[Rendered images with source text]
-- Opening Marker --
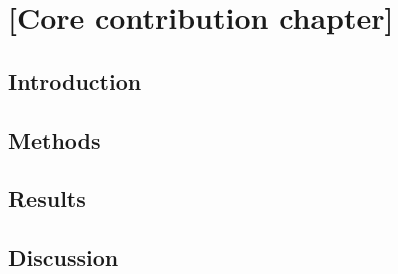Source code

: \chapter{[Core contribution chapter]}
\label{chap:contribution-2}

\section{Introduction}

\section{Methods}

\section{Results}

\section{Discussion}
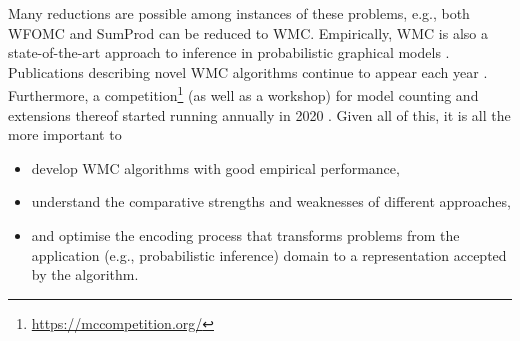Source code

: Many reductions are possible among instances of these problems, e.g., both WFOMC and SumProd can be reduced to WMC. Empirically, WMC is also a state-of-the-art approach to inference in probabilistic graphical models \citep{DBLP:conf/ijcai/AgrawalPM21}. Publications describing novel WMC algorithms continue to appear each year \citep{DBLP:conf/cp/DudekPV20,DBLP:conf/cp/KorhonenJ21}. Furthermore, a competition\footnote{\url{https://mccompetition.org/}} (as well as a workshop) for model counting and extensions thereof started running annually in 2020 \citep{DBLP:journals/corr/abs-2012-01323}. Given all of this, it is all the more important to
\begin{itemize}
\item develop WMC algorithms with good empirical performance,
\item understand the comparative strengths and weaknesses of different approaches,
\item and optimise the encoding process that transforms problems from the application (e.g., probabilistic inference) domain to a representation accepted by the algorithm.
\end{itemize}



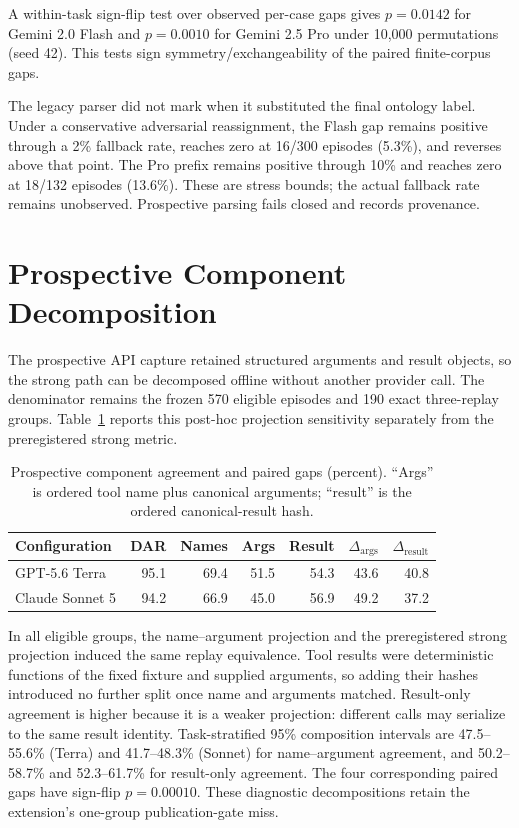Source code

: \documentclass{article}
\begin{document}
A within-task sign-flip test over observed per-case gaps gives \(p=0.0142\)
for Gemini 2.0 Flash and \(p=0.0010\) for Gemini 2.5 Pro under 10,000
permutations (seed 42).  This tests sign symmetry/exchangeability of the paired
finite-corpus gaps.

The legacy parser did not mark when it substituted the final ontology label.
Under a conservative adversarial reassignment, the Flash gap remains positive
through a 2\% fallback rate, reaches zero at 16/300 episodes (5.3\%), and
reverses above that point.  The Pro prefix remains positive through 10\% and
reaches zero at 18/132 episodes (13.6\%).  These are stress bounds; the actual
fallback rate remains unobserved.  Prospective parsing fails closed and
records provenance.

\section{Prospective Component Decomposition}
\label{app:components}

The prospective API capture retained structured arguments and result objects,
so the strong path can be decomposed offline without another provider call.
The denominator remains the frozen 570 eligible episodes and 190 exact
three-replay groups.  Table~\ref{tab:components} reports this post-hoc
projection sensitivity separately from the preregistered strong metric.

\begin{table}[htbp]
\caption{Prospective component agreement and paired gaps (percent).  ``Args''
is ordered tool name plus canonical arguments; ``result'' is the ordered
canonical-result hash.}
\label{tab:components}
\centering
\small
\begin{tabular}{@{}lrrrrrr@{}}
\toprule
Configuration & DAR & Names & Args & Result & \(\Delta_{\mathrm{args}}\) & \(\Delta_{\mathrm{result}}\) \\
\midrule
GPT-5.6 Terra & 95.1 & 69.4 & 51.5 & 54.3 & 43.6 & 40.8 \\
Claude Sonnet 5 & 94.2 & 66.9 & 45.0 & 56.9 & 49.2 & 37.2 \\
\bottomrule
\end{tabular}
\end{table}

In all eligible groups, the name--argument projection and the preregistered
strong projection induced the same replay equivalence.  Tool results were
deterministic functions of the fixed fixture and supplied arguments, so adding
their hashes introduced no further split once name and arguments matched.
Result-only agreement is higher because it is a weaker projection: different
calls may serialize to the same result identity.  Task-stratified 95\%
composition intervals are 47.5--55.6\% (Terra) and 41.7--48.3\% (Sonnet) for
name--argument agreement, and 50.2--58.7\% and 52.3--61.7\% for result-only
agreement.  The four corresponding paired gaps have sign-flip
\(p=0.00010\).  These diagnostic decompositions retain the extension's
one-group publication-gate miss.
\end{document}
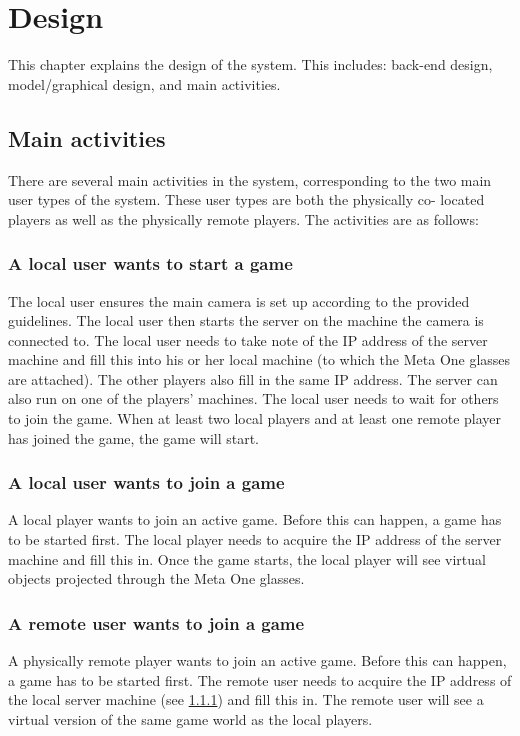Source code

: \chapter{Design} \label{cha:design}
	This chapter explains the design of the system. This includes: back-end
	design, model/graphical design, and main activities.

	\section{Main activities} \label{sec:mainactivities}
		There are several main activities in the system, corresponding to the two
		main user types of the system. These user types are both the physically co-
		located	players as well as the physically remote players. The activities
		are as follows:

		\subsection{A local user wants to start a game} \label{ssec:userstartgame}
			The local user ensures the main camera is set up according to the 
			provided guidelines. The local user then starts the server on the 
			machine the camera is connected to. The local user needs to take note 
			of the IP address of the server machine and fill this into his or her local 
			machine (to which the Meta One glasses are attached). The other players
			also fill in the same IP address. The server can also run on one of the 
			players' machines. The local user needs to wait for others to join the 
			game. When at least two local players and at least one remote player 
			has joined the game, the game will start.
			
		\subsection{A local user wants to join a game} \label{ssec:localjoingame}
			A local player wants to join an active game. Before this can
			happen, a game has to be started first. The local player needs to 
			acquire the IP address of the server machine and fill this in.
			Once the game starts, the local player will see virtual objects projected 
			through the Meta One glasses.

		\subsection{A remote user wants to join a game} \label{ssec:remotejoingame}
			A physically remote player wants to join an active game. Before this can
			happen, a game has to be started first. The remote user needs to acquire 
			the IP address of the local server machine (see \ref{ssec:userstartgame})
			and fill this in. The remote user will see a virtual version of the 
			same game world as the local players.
-- Closing Marker --
-- Opening Marker --
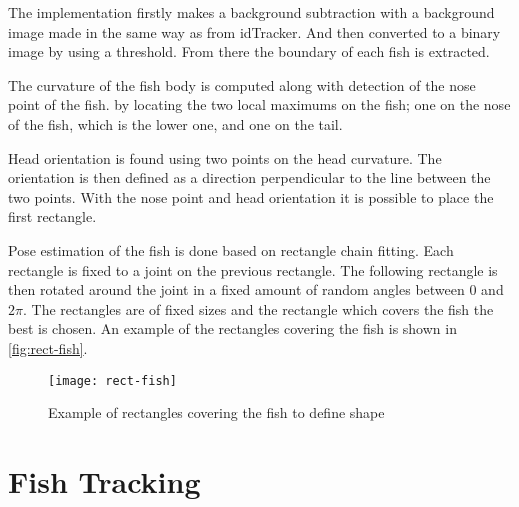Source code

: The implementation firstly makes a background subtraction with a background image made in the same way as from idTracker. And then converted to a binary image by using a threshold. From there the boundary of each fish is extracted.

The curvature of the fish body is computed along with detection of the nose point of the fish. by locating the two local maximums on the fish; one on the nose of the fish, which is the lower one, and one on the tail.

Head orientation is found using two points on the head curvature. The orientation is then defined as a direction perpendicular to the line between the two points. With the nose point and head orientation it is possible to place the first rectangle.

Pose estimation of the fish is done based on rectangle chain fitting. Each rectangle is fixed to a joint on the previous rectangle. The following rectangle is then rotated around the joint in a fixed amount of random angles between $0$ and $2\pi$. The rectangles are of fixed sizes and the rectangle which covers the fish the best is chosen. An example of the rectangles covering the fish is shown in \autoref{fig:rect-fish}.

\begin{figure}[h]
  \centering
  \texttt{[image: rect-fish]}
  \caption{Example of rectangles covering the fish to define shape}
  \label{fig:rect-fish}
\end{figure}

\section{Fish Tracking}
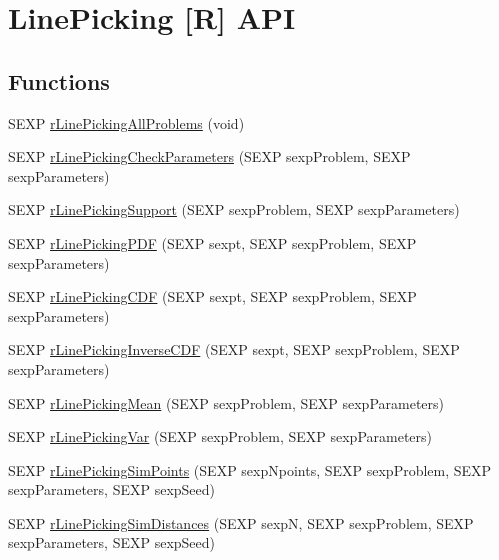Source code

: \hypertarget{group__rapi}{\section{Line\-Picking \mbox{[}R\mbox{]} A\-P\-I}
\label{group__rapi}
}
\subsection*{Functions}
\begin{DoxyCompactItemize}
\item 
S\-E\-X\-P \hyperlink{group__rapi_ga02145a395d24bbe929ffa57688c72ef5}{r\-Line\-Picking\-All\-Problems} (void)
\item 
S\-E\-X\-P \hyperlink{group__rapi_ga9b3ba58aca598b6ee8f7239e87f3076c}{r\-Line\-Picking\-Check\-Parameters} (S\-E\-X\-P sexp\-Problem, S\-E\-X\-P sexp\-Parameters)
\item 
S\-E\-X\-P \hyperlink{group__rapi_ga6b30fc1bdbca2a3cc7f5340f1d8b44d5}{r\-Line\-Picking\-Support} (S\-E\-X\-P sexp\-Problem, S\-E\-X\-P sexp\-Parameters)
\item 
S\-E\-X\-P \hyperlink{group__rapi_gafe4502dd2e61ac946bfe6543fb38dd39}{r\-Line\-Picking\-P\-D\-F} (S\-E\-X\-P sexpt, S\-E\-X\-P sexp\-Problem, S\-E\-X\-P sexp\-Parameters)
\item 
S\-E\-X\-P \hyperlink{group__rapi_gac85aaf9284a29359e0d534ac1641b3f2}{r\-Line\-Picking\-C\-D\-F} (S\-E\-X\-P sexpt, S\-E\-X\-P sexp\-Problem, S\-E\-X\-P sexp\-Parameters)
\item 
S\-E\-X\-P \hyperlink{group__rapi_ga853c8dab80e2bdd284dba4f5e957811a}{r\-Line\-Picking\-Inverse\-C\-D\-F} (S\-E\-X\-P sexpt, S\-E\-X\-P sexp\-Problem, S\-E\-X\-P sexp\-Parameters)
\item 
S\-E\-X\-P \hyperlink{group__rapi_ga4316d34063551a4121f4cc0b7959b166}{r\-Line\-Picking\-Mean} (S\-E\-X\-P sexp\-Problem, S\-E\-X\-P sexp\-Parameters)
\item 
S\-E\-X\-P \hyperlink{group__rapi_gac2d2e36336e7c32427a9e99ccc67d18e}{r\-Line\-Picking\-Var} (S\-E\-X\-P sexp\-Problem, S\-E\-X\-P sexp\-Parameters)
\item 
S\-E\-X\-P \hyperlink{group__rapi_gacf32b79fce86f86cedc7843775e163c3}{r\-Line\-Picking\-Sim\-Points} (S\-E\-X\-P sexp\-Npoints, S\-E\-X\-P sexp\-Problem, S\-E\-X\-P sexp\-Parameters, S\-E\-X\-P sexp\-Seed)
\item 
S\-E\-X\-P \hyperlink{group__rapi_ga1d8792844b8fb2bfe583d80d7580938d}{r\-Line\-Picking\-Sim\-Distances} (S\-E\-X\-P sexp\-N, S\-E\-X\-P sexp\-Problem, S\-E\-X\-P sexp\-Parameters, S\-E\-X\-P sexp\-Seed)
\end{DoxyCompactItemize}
-- Closing Marker --
● Directions for this task: Please output exactly the lines between the one holding "for Gemini 2.0" and the one holding "The legacy parser" in the records above, inclusive, and nothing more.

● Response:
for Gemini 2.0 Flash and \(p=0.0010\) for Gemini 2.5 Pro under 10,000
permutations (seed 42).  This tests sign symmetry/exchangeability of the paired
finite-corpus gaps.

The legacy parser did not mark when it substituted the final ontology label.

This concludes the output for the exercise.